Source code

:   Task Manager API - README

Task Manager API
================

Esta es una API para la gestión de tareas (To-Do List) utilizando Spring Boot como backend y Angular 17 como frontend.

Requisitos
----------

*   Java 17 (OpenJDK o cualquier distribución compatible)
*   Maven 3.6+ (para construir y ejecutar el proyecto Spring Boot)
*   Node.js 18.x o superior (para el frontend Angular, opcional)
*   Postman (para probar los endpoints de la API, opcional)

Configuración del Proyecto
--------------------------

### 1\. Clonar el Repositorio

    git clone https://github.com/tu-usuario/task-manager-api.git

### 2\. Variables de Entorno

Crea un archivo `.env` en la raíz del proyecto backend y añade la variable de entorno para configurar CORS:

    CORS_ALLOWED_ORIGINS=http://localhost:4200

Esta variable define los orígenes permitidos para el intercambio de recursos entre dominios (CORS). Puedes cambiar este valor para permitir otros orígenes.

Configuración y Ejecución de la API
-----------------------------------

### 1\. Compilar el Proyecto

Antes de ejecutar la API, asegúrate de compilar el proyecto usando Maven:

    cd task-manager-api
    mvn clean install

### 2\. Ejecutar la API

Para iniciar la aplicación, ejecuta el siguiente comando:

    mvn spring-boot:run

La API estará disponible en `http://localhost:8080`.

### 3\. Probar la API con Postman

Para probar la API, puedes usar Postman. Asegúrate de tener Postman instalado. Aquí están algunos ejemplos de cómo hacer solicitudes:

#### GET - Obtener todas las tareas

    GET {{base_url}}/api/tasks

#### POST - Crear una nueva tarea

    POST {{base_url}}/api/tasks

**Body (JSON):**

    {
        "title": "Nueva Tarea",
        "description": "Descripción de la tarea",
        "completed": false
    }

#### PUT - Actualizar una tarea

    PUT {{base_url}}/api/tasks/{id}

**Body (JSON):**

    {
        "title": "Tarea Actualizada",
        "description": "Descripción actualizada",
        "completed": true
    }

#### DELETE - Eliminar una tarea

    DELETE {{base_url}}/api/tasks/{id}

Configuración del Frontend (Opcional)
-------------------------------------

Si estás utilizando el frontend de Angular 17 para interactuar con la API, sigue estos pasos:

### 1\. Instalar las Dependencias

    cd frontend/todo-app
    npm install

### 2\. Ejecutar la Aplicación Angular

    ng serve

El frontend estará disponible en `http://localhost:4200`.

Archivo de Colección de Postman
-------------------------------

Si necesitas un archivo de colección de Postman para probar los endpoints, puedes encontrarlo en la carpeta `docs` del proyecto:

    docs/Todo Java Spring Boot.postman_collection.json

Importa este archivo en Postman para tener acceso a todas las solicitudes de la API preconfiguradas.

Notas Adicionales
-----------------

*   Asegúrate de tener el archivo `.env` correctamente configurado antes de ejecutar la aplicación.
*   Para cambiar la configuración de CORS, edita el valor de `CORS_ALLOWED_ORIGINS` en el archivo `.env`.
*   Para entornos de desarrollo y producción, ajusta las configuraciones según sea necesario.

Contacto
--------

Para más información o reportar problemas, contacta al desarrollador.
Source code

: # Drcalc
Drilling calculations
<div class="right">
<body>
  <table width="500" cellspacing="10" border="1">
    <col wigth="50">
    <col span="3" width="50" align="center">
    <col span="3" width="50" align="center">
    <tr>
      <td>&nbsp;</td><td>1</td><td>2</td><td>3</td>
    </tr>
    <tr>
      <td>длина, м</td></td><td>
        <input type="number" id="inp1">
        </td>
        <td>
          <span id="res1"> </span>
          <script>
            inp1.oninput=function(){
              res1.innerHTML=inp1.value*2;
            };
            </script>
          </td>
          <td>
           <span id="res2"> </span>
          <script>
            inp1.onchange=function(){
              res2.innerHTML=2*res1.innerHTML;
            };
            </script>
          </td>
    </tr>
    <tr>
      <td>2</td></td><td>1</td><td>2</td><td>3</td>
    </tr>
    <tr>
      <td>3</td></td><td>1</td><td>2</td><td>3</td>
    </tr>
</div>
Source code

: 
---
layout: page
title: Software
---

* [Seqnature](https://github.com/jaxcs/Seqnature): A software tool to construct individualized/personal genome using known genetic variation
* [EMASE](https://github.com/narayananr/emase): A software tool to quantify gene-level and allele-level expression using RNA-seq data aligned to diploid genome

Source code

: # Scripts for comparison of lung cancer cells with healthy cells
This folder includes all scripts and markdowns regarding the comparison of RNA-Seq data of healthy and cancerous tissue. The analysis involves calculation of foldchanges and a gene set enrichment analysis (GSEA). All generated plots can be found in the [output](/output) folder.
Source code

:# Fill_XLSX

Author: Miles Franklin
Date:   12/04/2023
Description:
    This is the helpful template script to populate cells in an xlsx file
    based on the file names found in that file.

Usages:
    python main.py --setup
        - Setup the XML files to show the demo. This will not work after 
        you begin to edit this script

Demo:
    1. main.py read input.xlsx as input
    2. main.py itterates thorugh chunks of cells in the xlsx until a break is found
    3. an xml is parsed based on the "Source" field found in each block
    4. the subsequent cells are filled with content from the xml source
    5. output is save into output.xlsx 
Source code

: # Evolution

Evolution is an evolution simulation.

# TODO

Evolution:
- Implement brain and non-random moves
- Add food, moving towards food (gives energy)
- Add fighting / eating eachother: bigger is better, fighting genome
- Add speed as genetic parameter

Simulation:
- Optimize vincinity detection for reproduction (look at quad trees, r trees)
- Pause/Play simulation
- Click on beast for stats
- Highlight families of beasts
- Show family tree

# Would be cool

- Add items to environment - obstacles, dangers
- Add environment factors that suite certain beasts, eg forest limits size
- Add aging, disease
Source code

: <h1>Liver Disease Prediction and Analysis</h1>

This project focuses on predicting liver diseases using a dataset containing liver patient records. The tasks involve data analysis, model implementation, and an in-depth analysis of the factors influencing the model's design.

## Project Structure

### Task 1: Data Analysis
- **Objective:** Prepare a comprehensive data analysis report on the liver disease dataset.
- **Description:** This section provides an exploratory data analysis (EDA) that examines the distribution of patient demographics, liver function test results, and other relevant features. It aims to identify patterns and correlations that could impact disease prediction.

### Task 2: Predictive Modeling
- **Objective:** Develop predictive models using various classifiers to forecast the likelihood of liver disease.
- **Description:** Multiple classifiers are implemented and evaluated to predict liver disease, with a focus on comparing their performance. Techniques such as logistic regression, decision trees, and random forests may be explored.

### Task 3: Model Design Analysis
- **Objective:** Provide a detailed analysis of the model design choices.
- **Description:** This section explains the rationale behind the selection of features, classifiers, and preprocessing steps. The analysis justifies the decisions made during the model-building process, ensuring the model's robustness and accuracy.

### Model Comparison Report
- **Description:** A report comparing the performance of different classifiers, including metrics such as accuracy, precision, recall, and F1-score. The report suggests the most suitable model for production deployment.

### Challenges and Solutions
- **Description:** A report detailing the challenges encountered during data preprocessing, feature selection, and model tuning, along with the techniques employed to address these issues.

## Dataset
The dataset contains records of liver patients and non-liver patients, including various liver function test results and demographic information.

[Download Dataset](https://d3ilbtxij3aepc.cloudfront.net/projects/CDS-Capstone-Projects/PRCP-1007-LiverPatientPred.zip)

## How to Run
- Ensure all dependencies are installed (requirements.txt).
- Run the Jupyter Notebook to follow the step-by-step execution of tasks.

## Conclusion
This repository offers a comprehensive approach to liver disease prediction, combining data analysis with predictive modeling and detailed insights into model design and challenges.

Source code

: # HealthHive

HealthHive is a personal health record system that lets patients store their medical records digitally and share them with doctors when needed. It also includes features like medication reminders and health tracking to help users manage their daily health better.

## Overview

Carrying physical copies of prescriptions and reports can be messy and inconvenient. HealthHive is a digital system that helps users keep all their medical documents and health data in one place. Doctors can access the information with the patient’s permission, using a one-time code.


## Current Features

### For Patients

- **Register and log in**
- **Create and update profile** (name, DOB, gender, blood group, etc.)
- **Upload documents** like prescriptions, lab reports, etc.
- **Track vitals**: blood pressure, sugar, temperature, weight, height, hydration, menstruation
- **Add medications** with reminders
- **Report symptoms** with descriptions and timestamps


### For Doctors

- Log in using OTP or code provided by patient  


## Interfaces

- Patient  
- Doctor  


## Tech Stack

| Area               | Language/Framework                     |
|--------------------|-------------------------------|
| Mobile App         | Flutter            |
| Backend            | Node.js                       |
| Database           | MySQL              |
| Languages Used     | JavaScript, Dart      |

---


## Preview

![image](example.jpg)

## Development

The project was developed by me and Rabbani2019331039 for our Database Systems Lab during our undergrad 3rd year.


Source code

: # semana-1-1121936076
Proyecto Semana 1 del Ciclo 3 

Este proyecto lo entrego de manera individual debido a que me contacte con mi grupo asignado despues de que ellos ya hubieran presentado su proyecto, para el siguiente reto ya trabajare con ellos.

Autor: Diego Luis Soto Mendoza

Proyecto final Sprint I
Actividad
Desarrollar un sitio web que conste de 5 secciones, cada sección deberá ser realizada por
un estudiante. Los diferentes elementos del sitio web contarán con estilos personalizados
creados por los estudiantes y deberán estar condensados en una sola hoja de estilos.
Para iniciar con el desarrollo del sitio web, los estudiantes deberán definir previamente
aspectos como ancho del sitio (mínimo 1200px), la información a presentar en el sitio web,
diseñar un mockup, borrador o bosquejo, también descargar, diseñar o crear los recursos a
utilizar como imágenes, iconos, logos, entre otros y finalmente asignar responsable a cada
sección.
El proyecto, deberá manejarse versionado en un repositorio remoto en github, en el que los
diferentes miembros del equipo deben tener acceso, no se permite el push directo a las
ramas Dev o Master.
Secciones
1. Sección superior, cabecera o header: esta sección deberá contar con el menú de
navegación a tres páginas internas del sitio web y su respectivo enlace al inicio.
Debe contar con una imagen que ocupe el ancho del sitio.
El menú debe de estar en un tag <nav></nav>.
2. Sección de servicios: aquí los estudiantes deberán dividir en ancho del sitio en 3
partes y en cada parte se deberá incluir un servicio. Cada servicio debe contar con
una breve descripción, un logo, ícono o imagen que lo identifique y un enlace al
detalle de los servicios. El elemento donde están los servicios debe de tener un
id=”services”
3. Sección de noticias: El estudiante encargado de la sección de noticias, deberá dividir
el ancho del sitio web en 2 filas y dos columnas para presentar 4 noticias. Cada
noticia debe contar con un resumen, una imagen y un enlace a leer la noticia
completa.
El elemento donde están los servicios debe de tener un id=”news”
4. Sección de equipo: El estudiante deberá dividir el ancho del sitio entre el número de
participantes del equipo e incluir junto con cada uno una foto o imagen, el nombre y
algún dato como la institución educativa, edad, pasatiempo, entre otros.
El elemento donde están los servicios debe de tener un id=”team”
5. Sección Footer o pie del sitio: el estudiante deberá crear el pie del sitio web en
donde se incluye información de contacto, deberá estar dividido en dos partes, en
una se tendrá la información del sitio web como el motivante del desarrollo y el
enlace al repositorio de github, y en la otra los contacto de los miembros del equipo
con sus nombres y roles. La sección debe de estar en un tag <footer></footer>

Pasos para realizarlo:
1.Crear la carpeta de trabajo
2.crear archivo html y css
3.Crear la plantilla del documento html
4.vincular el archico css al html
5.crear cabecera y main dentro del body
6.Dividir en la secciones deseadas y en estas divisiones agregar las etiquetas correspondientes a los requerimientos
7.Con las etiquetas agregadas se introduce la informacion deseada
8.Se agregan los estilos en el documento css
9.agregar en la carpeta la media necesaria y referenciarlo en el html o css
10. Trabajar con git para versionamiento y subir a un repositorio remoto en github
________________________
--- EXERCISE INSTRUCTIONS ---
Only the lines above from the one with "Si necesitas un" through the one with "known genetic variation" should be duplicated, character for character.

--- WRITTEN SOLUTION ---
Si necesitas un archivo de colección de Postman para probar los endpoints, puedes encontrarlo en la carpeta `docs` del proyecto:

    docs/Todo Java Spring Boot.postman_collection.json

Importa este archivo en Postman para tener acceso a todas las solicitudes de la API preconfiguradas.

Notas Adicionales
-----------------

*   Asegúrate de tener el archivo `.env` correctamente configurado antes de ejecutar la aplicación.
*   Para cambiar la configuración de CORS, edita el valor de `CORS_ALLOWED_ORIGINS` en el archivo `.env`.
*   Para entornos de desarrollo y producción, ajusta las configuraciones según sea necesario.

Contacto
--------

Para más información o reportar problemas, contacta al desarrollador.
Source code

: # Drcalc
Drilling calculations
<div class="right">
<body>
  <table width="500" cellspacing="10" border="1">
    <col wigth="50">
    <col span="3" width="50" align="center">
    <col span="3" width="50" align="center">
    <tr>
      <td>&nbsp;</td><td>1</td><td>2</td><td>3</td>
    </tr>
    <tr>
      <td>длина, м</td></td><td>
        <input type="number" id="inp1">
        </td>
        <td>
          <span id="res1"> </span>
          <script>
            inp1.oninput=function(){
              res1.innerHTML=inp1.value*2;
            };
            </script>
          </td>
          <td>
           <span id="res2"> </span>
          <script>
            inp1.onchange=function(){
              res2.innerHTML=2*res1.innerHTML;
            };
            </script>
          </td>
    </tr>
    <tr>
      <td>2</td></td><td>1</td><td>2</td><td>3</td>
    </tr>
    <tr>
      <td>3</td></td><td>1</td><td>2</td><td>3</td>
    </tr>
</div>
Source code

: 
---
layout: page
title: Software
---

* [Seqnature](https://github.com/jaxcs/Seqnature): A software tool to construct individualized/personal genome using known genetic variation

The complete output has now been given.